Let’s not pretend here: The combination of nostalgia and quarantine virtually guaranteed that “The Last Dance,” the new ESPN documentary chronicling the Chicago Bulls’ final championship season, would be a runaway hit with fans of ’90s basketball. (’Sup.)

But even without the added baggage of hero worship and lockdown desperation, “The Last Dance,” moved up from its original scheduled June airdate, is (so far) a triumph at every level.

I can’t even begin to be objective about this: I, like everyone outside of Madison Square Garden, was a huge Jordan fan back in the ’90s. Even so, it’s clear this is a documentary that’s clearly going to hit some still-raw spots for both Jordan fans and critics.

Sunday night’s first two episodes rolled onto ESPN with all the attendant social-media nervousness of an NBA Finals Game 1. That was entirely due to the quarantine and the total lack of sports; we all got to watch something together again, and it was glorious.

Michael Jordan and Phil Jackson are among the Bulls profiled in a new 10-part documentary. (Jeff Haynes/AFP via Getty Images)
Michael Jordan and Phil Jackson are among the Bulls profiled in a new 10-part documentary. (Jeff Haynes/AFP via Getty Images)
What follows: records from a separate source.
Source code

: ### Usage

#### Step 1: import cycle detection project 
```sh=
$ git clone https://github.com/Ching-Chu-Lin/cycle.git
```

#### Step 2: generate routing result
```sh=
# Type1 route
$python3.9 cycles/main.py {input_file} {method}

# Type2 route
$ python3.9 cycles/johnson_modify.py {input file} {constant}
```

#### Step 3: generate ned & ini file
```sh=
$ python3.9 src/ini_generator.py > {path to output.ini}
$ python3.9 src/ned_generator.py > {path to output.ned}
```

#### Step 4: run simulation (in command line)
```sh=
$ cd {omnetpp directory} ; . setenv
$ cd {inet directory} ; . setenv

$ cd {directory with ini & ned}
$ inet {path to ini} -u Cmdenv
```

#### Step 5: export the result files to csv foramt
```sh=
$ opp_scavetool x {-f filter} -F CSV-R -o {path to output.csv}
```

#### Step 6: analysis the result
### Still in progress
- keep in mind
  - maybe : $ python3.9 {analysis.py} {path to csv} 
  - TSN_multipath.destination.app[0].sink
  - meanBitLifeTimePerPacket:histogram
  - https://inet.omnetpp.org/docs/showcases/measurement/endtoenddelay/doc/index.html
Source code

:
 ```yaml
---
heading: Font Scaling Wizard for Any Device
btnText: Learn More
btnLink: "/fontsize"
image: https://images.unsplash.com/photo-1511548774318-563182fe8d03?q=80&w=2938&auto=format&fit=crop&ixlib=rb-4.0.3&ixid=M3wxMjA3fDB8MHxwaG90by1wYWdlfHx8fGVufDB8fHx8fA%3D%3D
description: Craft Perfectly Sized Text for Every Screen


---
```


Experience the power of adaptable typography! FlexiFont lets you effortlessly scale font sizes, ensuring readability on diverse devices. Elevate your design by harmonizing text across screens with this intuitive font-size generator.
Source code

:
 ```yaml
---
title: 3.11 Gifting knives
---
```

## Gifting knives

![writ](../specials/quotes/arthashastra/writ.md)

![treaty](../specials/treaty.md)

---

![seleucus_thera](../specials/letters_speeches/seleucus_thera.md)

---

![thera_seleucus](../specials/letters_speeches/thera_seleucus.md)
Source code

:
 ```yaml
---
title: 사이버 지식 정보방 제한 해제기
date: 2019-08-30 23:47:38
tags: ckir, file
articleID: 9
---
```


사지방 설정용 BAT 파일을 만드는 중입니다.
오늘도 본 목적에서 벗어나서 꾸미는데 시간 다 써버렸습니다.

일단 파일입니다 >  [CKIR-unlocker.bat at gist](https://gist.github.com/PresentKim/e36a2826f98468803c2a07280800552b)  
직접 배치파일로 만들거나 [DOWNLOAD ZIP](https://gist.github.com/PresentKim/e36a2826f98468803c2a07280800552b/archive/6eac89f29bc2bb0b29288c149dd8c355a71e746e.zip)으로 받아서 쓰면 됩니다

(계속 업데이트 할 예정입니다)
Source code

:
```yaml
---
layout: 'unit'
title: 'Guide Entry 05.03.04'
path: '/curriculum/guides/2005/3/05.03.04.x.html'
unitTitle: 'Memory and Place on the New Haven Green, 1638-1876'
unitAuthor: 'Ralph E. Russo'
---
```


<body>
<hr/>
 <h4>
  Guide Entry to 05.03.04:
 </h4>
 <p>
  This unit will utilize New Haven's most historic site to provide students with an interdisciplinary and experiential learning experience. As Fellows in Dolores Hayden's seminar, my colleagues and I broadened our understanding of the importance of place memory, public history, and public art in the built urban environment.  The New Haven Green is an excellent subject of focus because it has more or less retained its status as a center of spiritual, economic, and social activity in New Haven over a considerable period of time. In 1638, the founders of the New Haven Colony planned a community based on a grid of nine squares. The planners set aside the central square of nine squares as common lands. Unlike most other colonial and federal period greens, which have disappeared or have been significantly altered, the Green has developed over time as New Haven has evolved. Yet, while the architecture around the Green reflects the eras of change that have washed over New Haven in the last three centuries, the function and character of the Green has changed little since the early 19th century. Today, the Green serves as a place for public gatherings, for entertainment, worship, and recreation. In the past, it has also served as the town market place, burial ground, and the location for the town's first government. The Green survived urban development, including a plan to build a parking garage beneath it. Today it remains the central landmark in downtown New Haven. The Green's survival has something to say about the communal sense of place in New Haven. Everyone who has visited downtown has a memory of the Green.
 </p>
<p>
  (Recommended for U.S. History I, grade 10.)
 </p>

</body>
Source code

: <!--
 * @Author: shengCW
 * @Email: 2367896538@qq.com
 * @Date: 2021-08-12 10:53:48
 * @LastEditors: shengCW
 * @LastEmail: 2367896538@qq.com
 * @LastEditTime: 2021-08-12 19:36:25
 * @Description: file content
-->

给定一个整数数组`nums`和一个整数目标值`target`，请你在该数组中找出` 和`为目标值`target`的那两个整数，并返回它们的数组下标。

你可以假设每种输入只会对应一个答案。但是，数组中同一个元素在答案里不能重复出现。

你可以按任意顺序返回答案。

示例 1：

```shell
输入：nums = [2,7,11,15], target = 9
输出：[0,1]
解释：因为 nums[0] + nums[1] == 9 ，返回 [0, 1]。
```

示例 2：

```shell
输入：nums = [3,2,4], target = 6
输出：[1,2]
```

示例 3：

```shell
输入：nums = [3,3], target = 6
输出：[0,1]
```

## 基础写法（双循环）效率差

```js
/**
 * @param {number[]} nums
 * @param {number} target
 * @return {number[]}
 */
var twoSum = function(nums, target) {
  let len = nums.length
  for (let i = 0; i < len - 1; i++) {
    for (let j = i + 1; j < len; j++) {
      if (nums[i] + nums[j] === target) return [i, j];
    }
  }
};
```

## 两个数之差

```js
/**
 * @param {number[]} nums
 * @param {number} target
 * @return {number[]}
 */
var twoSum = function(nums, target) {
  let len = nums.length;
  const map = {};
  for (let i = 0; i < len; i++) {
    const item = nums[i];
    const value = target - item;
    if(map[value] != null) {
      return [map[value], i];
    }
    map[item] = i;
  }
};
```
Why this documentary? Why now? Because Jordan and the Bulls had granted access to filmmakers for the entire season — a season they knew in advance would be their last together — and only recently agreed to make those recordings public. This is like getting a listen to a lost Beatles album, or a look at a Star Wars movie never before released to the public. For basketball junkies, this is priceless footage.

When ESPN first announced the documentary about a year and a half ago, I remember thinking, “Ten episodes? Really?” All the best “30 for 30” documentaries tend to be done in under two hours, and we were going to get an entire Netflix season’s worth of shows on a season where we already knew the outcome?

After two episodes, my friends, I can tell you that I am now just fine with the 10 episodes. Hell, double that. Triple it. I’d love to hear from whoever designed the billboard-sized suits of the era. I want to know what it was like trying to get Jordan’s autograph, and I want to know what it was like for Jordan to try to escape autograph seekers. I want a deep dive on every player on the roster, from Scottie Pippen (covered in Episode 2) right on down to Joe Kleine.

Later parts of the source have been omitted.